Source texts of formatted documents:
§ §

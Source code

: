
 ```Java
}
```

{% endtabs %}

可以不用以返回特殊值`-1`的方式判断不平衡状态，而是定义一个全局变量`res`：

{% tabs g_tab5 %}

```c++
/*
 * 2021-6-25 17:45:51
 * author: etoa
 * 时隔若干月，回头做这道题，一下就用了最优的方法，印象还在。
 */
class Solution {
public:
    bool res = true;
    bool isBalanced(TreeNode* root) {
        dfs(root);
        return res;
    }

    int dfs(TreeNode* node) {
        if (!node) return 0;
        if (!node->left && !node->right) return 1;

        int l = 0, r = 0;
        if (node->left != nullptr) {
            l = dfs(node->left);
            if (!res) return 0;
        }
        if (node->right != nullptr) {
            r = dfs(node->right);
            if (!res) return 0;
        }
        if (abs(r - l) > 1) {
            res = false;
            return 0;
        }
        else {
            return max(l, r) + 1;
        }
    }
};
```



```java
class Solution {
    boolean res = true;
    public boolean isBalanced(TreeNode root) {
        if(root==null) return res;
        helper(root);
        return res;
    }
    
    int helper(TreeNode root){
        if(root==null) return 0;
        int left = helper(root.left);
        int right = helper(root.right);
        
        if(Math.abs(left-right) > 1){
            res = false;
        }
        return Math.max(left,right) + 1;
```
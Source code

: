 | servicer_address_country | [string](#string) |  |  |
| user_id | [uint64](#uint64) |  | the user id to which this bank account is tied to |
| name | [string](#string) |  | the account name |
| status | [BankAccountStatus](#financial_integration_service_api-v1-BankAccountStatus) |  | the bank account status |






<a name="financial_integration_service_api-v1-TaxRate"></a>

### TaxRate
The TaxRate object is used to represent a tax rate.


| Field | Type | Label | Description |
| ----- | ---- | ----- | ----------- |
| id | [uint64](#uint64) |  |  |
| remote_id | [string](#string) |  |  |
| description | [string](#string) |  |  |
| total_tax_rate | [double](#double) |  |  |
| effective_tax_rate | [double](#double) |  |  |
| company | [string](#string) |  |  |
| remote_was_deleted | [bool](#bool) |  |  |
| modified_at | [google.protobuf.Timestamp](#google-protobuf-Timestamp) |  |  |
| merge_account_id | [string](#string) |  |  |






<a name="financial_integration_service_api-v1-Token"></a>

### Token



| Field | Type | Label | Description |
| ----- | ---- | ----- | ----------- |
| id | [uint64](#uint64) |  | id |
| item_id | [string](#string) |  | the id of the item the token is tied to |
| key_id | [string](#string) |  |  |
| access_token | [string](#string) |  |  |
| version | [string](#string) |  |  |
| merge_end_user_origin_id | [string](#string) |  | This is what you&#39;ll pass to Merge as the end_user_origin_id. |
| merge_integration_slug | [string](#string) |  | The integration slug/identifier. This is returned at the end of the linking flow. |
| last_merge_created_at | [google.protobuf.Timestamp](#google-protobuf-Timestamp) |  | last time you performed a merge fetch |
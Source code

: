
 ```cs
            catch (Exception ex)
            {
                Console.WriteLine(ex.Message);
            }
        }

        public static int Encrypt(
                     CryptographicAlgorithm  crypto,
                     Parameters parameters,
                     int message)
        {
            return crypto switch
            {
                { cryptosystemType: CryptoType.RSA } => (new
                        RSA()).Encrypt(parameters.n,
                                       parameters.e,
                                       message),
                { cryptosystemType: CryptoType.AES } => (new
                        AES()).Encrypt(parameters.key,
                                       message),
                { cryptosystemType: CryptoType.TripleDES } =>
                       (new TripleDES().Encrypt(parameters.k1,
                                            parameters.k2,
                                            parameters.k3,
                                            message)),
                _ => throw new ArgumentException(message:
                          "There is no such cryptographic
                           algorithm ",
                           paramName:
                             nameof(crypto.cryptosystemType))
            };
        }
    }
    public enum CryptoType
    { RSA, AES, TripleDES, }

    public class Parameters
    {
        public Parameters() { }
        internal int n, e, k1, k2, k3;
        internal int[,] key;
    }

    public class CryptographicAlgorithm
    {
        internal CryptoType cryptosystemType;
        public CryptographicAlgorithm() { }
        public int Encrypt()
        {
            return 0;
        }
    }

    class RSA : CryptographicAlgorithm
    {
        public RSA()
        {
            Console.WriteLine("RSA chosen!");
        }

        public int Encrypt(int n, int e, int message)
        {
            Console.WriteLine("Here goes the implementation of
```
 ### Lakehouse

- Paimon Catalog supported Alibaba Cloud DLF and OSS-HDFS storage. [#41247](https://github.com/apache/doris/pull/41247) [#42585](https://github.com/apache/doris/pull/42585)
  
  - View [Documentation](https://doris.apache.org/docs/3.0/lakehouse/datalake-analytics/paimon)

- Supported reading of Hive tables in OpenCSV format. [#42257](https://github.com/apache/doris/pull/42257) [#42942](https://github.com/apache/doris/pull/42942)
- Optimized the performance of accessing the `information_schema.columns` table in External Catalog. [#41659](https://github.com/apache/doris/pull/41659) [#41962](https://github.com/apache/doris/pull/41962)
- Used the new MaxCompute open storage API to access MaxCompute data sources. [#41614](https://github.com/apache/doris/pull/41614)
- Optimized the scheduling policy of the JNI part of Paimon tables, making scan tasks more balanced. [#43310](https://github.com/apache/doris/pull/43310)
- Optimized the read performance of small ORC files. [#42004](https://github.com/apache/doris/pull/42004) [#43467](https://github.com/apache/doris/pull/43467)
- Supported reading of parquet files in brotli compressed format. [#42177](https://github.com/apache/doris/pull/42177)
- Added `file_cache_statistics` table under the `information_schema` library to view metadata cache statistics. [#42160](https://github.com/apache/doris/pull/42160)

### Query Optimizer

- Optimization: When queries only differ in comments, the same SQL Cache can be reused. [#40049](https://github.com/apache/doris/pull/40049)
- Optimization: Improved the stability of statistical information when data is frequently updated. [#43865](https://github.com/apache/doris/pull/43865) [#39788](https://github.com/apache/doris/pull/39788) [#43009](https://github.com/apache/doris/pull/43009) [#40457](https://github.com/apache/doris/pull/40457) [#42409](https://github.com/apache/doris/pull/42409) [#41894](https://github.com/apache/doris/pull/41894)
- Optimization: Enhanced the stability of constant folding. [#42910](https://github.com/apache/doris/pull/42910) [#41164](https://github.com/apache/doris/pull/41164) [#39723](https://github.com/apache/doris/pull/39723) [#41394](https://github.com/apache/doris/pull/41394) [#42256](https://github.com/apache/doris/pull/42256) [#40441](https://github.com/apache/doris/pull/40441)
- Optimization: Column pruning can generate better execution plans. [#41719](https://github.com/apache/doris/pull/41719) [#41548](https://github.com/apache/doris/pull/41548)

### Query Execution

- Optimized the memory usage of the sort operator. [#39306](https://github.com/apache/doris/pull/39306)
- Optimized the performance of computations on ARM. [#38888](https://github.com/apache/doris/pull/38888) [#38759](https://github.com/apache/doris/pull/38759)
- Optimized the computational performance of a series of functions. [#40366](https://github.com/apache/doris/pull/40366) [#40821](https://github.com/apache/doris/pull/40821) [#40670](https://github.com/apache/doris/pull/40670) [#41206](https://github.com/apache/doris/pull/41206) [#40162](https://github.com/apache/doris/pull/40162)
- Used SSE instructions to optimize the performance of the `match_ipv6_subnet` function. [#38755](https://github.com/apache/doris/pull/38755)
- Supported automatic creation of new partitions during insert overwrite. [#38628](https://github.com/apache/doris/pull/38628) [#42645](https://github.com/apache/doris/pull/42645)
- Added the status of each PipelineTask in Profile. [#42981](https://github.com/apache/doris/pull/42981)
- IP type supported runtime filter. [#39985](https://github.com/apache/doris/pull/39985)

§ §

• **Task prompt**
Every record above should be copied exactly.

• **Response to this task**
Source code

:
 ```Java
}
```

{% endtabs %}

可以不用以返回特殊值`-1`的方式判断不平衡状态，而是定义一个全局变量`res`：

{% tabs g_tab5 %}

```c++
/*
 * 2021-6-25 17:45:51
 * author: etoa
 * 时隔若干月，回头做这道题，一下就用了最优的方法，印象还在。
 */
class Solution {
public:
    bool res = true;
    bool isBalanced(TreeNode* root) {
        dfs(root);
        return res;
    }

    int dfs(TreeNode* node) {
        if (!node) return 0;
        if (!node->left && !node->right) return 1;

        int l = 0, r = 0;
        if (node->left != nullptr) {
            l = dfs(node->left);
            if (!res) return 0;
        }
        if (node->right != nullptr) {
            r = dfs(node->right);
            if (!res) return 0;
        }
        if (abs(r - l) > 1) {
            res = false;
            return 0;
        }
        else {
            return max(l, r) + 1;
        }
    }
};
```



```java
class Solution {
    boolean res = true;
    public boolean isBalanced(TreeNode root) {
        if(root==null) return res;
        helper(root);
        return res;
    }
    
    int helper(TreeNode root){
        if(root==null) return 0;
        int left = helper(root.left);
        int right = helper(root.right);
        
        if(Math.abs(left-right) > 1){
            res = false;
        }
        return Math.max(left,right) + 1;
```
Source code

: | servicer_address_country | [string](#string) |  |  |
| user_id | [uint64](#uint64) |  | the user id to which this bank account is tied to |
| name | [string](#string) |  | the account name |
| status | [BankAccountStatus](#financial_integration_service_api-v1-BankAccountStatus) |  | the bank account status |






<a name="financial_integration_service_api-v1-TaxRate"></a>

### TaxRate
The TaxRate object is used to represent a tax rate.


| Field | Type | Label | Description |
| ----- | ---- | ----- | ----------- |
| id | [uint64](#uint64) |  |  |
| remote_id | [string](#string) |  |  |
| description | [string](#string) |  |  |
| total_tax_rate | [double](#double) |  |  |
| effective_tax_rate | [double](#double) |  |  |
| company | [string](#string) |  |  |
| remote_was_deleted | [bool](#bool) |  |  |
| modified_at | [google.protobuf.Timestamp](#google-protobuf-Timestamp) |  |  |
| merge_account_id | [string](#string) |  |  |






<a name="financial_integration_service_api-v1-Token"></a>

### Token



| Field | Type | Label | Description |
| ----- | ---- | ----- | ----------- |
| id | [uint64](#uint64) |  | id |
| item_id | [string](#string) |  | the id of the item the token is tied to |
| key_id | [string](#string) |  |  |
| access_token | [string](#string) |  |  |
| version | [string](#string) |  |  |
| merge_end_user_origin_id | [string](#string) |  | This is what you&#39;ll pass to Merge as the end_user_origin_id. |
| merge_integration_slug | [string](#string) |  | The integration slug/identifier. This is returned at the end of the linking flow. |
| last_merge_created_at | [google.protobuf.Timestamp](#google-protobuf-Timestamp) |  | last time you performed a merge fetch |
Source code

:
 ```cs
            catch (Exception ex)
            {
                Console.WriteLine(ex.Message);
            }
        }

        public static int Encrypt(
                     CryptographicAlgorithm  crypto,
                     Parameters parameters,
                     int message)
        {
            return crypto switch
            {
                { cryptosystemType: CryptoType.RSA } => (new
                        RSA()).Encrypt(parameters.n,
                                       parameters.e,
                                       message),
                { cryptosystemType: CryptoType.AES } => (new
                        AES()).Encrypt(parameters.key,
                                       message),
                { cryptosystemType: CryptoType.TripleDES } =>
                       (new TripleDES().Encrypt(parameters.k1,
                                            parameters.k2,
                                            parameters.k3,
                                            message)),
                _ => throw new ArgumentException(message:
                          "There is no such cryptographic
                           algorithm ",
                           paramName:
                             nameof(crypto.cryptosystemType))
            };
        }
    }
    public enum CryptoType
    { RSA, AES, TripleDES, }

    public class Parameters
    {
        public Parameters() { }
        internal int n, e, k1, k2, k3;
        internal int[,] key;
    }

    public class CryptographicAlgorithm
    {
        internal CryptoType cryptosystemType;
        public CryptographicAlgorithm() { }
        public int Encrypt()
        {
            return 0;
        }
    }

    class RSA : CryptographicAlgorithm
    {
        public RSA()
        {
            Console.WriteLine("RSA chosen!");
        }

        public int Encrypt(int n, int e, int message)
        {
            Console.WriteLine("Here goes the implementation of
```
 ### Lakehouse

- Paimon Catalog supported Alibaba Cloud DLF and OSS-HDFS storage. [#41247](https://github.com/apache/doris/pull/41247) [#42585](https://github.com/apache/doris/pull/42585)
  
  - View [Documentation](https://doris.apache.org/docs/3.0/lakehouse/datalake-analytics/paimon)

- Supported reading of Hive tables in OpenCSV format. [#42257](https://github.com/apache/doris/pull/42257) [#42942](https://github.com/apache/doris/pull/42942)
- Optimized the performance of accessing the `information_schema.columns` table in External Catalog. [#41659](https://github.com/apache/doris/pull/41659) [#41962](https://github.com/apache/doris/pull/41962)
- Used the new MaxCompute open storage API to access MaxCompute data sources. [#41614](https://github.com/apache/doris/pull/41614)
- Optimized the scheduling policy of the JNI part of Paimon tables, making scan tasks more balanced. [#43310](https://github.com/apache/doris/pull/43310)
- Optimized the read performance of small ORC files. [#42004](https://github.com/apache/doris/pull/42004) [#43467](https://github.com/apache/doris/pull/43467)
- Supported reading of parquet files in brotli compressed format. [#42177](https://github.com/apache/doris/pull/42177)
- Added `file_cache_statistics` table under the `information_schema` library to view metadata cache statistics. [#42160](https://github.com/apache/doris/pull/42160)

### Query Optimizer

- Optimization: When queries only differ in comments, the same SQL Cache can be reused. [#40049](https://github.com/apache/doris/pull/40049)
- Optimization: Improved the stability of statistical information when data is frequently updated. [#43865](https://github.com/apache/doris/pull/43865) [#39788](https://github.com/apache/doris/pull/39788) [#43009](https://github.com/apache/doris/pull/43009) [#40457](https://github.com/apache/doris/pull/40457) [#42409](https://github.com/apache/doris/pull/42409) [#41894](https://github.com/apache/doris/pull/41894)
- Optimization: Enhanced the stability of constant folding. [#42910](https://github.com/apache/doris/pull/42910) [#41164](https://github.com/apache/doris/pull/41164) [#39723](https://github.com/apache/doris/pull/39723) [#41394](https://github.com/apache/doris/pull/41394) [#42256](https://github.com/apache/doris/pull/42256) [#40441](https://github.com/apache/doris/pull/40441)
- Optimization: Column pruning can generate better execution plans. [#41719](https://github.com/apache/doris/pull/41719) [#41548](https://github.com/apache/doris/pull/41548)

### Query Execution

- Optimized the memory usage of the sort operator. [#39306](https://github.com/apache/doris/pull/39306)
- Optimized the performance of computations on ARM. [#38888](https://github.com/apache/doris/pull/38888) [#38759](https://github.com/apache/doris/pull/38759)
- Optimized the computational performance of a series of functions. [#40366](https://github.com/apache/doris/pull/40366) [#40821](https://github.com/apache/doris/pull/40821) [#40670](https://github.com/apache/doris/pull/40670) [#41206](https://github.com/apache/doris/pull/41206) [#40162](https://github.com/apache/doris/pull/40162)
- Used SSE instructions to optimize the performance of the `match_ipv6_subnet` function. [#38755](https://github.com/apache/doris/pull/38755)
- Supported automatic creation of new partitions during insert overwrite. [#38628](https://github.com/apache/doris/pull/38628) [#42645](https://github.com/apache/doris/pull/42645)
- Added the status of each PipelineTask in Profile. [#42981](https://github.com/apache/doris/pull/42981)
- IP type supported runtime filter. [#39985](https://github.com/apache/doris/pull/39985)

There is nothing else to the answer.